Blog Category:  Artist Spotlight
A full crystal sherry glass and plate mounded with raisins and iced cakes occupy the middle ground of a still-life photograph. Luscious green grapes sit in the left foreground, and greenery rises in the background. The image explicitly imitates18th-century, still-life paintings.

Impress your friends with five fast facts about Sharon Core, whose work is currently on view at NMWA in the collection galleries and in Super Natural.

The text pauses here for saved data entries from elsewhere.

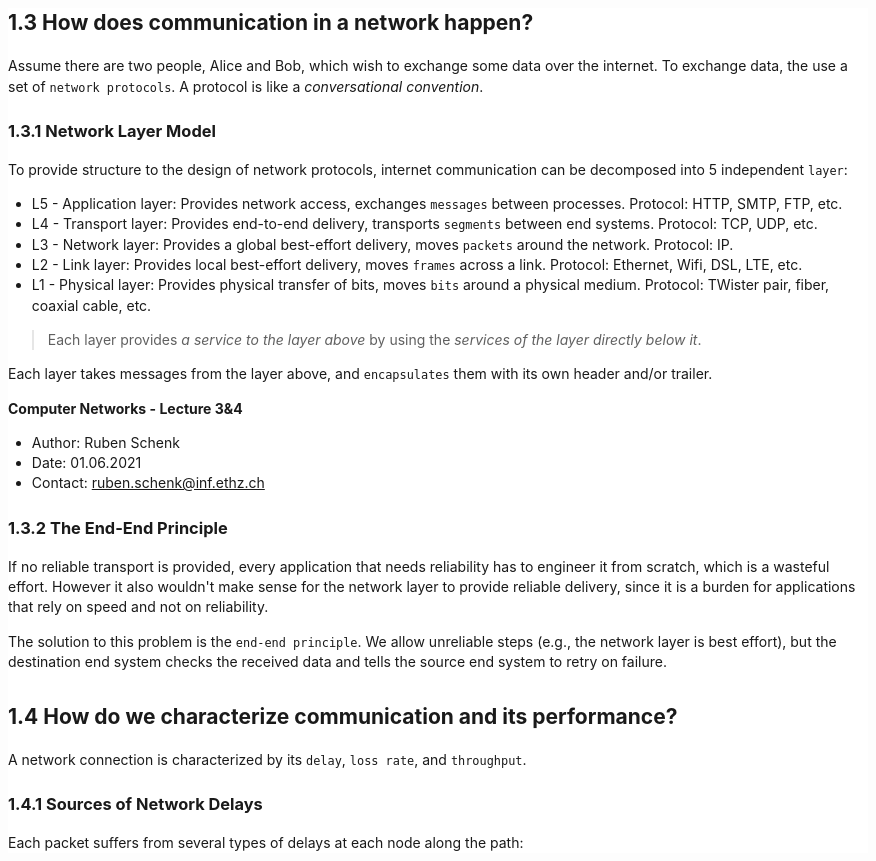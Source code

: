 ## 1.3 How does communication in a network happen?

Assume there are two people, Alice and Bob, which wish to exchange some data over the internet. To exchange data, the use a set of `network protocols`. A protocol is like a *conversational convention*.

### 1.3.1 Network Layer Model

To provide structure to the design of network protocols, internet communication can be decomposed into 5 independent `layer`:

- L5 - Application layer: Provides network access, exchanges `messages` between processes. Protocol: HTTP, SMTP, FTP, etc.
- L4 - Transport layer: Provides end-to-end delivery, transports `segments` between end systems. Protocol: TCP, UDP, etc.
- L3 - Network layer: Provides a global best-effort delivery, moves `packets` around the network. Protocol: IP.
- L2 - Link layer: Provides local best-effort delivery, moves `frames` across a link. Protocol: Ethernet, Wifi, DSL, LTE, etc.
- L1 - Physical layer: Provides physical transfer of bits, moves `bits` around a physical medium. Protocol: TWister pair, fiber, coaxial cable, etc.

> Each layer provides *a service to the layer above* by using the *services of the layer directly below it*.

Each layer takes messages from the layer above, and `encapsulates` them with its own header and/or trailer.

**Computer Networks - Lecture 3&4**

- Author: Ruben Schenk
- Date: 01.06.2021
- Contact: ruben.schenk@inf.ethz.ch

### 1.3.2 The End-End Principle

If no reliable transport is provided, every application that needs reliability has to engineer it from scratch, which is a wasteful effort. However it also wouldn't make sense for the network layer to provide reliable delivery, since it is a burden for applications that rely on speed and not on reliability.

The solution to this problem is the `end-end principle`. We allow unreliable steps (e.g., the network layer is best effort), but the destination end system checks the received data and tells the source end system to retry on failure.

## 1.4 How do we characterize communication and its performance?

A network connection is characterized by its `delay`, `loss rate`, and `throughput`.

### 1.4.1 Sources of Network Delays

Each packet suffers from several types of delays at each node along the path:

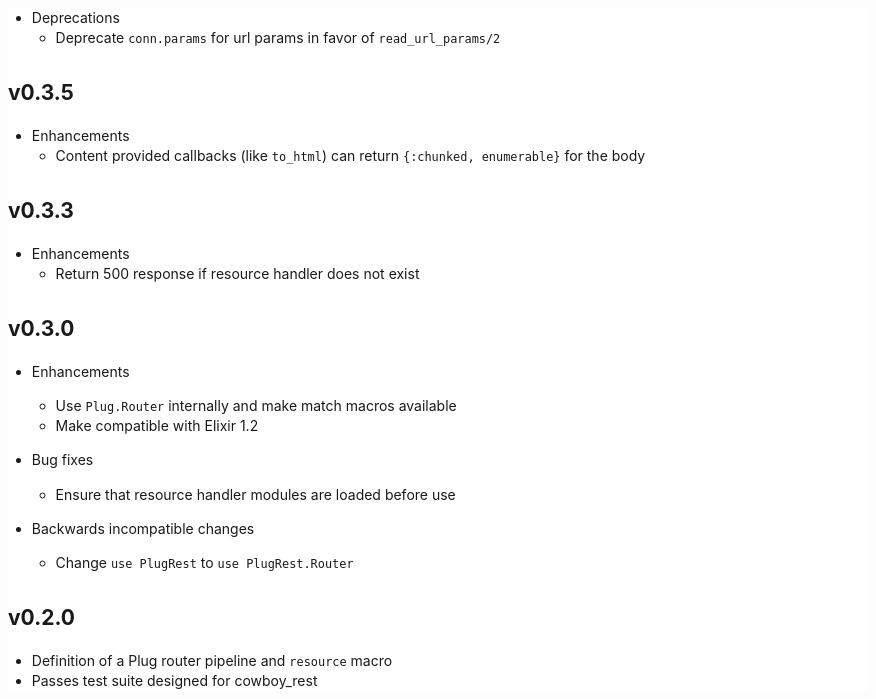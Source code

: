 * Deprecations
  * Deprecate `conn.params` for url params in favor of `read_url_params/2`

## v0.3.5

* Enhancements
  * Content provided callbacks (like `to_html`) can return `{:chunked,
    enumerable}` for the body

## v0.3.3

* Enhancements
  * Return 500 response if resource handler does not exist

## v0.3.0

* Enhancements
  * Use `Plug.Router` internally and make match macros available
  * Make compatible with Elixir 1.2

* Bug fixes
  * Ensure that resource handler modules are loaded before use

* Backwards incompatible changes
  * Change `use PlugRest` to `use PlugRest.Router`

## v0.2.0

* Definition of a Plug router pipeline and `resource` macro
* Passes test suite designed for cowboy_rest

"Color photograph of an object that looks like a stemless rose. Its petals are open and its pink color deepens along its slightly curled edges. The outermost petal peels away from the flower, its edges torn. The object sits on a pink background and casts a subtle shadow. "
Sharon Core, Single Rose, 1997; Chromogenic color print, 14 x 13 in.; National Museum of Women in the Arts, Gift of Heather and Tony Podesta Collection; © Sharon Core, Courtesy of the Artist and Yancey Richardson Gallery; Photo by Lee Stalsworth

1. Mystery Meat

Two photographs on view in Super Natural, Single Rose and Bouquet, incorporate flower petals made from meat—purportedly from pig ears.

2. Painterly Beginnings

Core studied painting at the University of Georgia and later earned an MFA in photography at Yale. Her works are inspired by or directly based on realistic paintings—such as those by 19th-century painter Raphaelle Peale.

Two nearly identical images depicting a full crystal sherry glass and plate mounded with raisins and iced cakes. The image on the left is a 2007 photograph by Sharon Core and the one on the right is a detailed 1818 oil painting.
Left: Sharon Core, Early American, Tea Cakes and Sherry, 2007; NMWA, Gift of the Heather and Tony Podesta Collection, Washington, D.C.; © Sharon Core; Courtesy of the artist and Yancey Richardson, New York; Right: Raphaelle Peale, Still Life with Cake, 1818; The Metropolitan Museum of Art

3. Presidential Produce

By growing heirloom vegetables and flowers, Core says, “I see the garden as an extension of my studio.” In her series imitating still-lifes by Peale, Core obtained many plants from Monticello. Thomas Jefferson kept meticulous records of his garden crops and was a friend of Peale’s family.

4. A Piece of Cake?

Core also reimagined works by Wayne Thiebaud, involving baking, decorating, and arranging more than 200 brightly colored cakes and foods. Food styling was not a new skill for Core, who has also worked on shoots for a German food company, HoneyBaked Ham catalogues, and Martha Stewart Living.

5. Nature Morte

Carefully staging photographic still-lifes with home-grown flowers is not a common practice. Core says, “The paintings on which [my works] are modeled were painstakingly painted to appear as real as possible, so I go to great pains to come at the image from another direction—to mirror it.”